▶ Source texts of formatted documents

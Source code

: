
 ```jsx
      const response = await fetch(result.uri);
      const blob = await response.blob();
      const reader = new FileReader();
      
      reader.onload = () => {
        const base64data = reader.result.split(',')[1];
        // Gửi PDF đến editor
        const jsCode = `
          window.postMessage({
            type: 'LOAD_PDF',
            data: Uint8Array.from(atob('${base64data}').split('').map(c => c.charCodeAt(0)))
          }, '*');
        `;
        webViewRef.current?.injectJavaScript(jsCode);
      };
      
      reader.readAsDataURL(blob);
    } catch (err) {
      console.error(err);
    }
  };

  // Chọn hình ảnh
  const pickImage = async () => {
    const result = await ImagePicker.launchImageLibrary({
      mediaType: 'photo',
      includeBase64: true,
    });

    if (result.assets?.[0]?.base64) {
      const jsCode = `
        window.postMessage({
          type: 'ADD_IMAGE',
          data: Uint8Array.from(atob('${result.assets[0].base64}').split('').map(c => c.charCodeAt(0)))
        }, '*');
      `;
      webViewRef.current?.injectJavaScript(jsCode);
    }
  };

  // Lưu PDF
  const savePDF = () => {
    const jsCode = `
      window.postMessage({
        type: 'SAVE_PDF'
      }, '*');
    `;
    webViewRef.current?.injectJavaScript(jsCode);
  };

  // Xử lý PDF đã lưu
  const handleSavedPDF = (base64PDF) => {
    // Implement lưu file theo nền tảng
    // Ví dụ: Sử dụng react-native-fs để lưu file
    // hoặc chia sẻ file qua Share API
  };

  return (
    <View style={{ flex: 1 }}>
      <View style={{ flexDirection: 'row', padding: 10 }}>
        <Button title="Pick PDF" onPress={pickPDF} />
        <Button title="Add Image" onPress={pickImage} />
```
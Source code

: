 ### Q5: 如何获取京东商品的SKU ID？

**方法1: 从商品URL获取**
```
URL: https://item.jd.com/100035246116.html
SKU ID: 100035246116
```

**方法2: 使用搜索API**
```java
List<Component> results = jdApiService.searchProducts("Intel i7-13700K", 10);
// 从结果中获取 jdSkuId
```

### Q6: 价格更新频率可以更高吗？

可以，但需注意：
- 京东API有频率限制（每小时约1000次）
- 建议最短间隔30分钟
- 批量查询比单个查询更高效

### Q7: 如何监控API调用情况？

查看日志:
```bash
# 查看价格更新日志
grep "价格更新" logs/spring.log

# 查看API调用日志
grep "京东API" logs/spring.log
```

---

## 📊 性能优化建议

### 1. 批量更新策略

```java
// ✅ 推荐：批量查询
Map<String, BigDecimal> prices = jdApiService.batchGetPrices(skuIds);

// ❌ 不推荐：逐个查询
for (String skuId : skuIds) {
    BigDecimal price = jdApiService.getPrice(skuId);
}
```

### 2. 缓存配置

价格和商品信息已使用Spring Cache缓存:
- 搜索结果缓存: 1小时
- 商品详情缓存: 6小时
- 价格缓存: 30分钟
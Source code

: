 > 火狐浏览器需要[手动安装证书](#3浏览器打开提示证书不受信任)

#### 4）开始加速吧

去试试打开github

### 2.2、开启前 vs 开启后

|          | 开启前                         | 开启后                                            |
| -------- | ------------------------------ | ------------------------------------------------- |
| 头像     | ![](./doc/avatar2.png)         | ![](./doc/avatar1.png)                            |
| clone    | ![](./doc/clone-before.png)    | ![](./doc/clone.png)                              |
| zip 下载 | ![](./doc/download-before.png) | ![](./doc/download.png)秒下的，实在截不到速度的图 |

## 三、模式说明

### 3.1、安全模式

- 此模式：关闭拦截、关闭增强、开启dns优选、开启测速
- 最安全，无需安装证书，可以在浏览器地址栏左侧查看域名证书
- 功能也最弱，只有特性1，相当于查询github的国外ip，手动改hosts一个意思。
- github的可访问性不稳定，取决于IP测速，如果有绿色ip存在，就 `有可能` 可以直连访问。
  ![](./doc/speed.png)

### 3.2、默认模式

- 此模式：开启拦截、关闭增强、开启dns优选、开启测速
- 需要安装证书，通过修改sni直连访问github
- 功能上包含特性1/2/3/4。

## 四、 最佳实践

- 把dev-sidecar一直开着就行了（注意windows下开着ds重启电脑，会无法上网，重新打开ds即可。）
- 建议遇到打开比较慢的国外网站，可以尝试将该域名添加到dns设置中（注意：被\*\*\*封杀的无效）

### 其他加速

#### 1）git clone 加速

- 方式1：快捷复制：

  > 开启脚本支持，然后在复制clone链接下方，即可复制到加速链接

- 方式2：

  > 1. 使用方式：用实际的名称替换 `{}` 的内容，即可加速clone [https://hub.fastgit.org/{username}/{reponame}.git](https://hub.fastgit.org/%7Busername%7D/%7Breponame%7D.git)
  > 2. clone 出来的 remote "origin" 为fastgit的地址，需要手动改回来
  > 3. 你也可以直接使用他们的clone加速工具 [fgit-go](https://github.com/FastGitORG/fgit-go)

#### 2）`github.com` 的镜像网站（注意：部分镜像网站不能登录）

▶ WHAT IS NEEDED
Check each line above for "BigDecimal" and return the ones that have it.

▶ EXERCISE RESPONSE
Map<String, BigDecimal> prices = jdApiService.batchGetPrices(skuIds);
    BigDecimal price = jdApiService.getPrice(skuId);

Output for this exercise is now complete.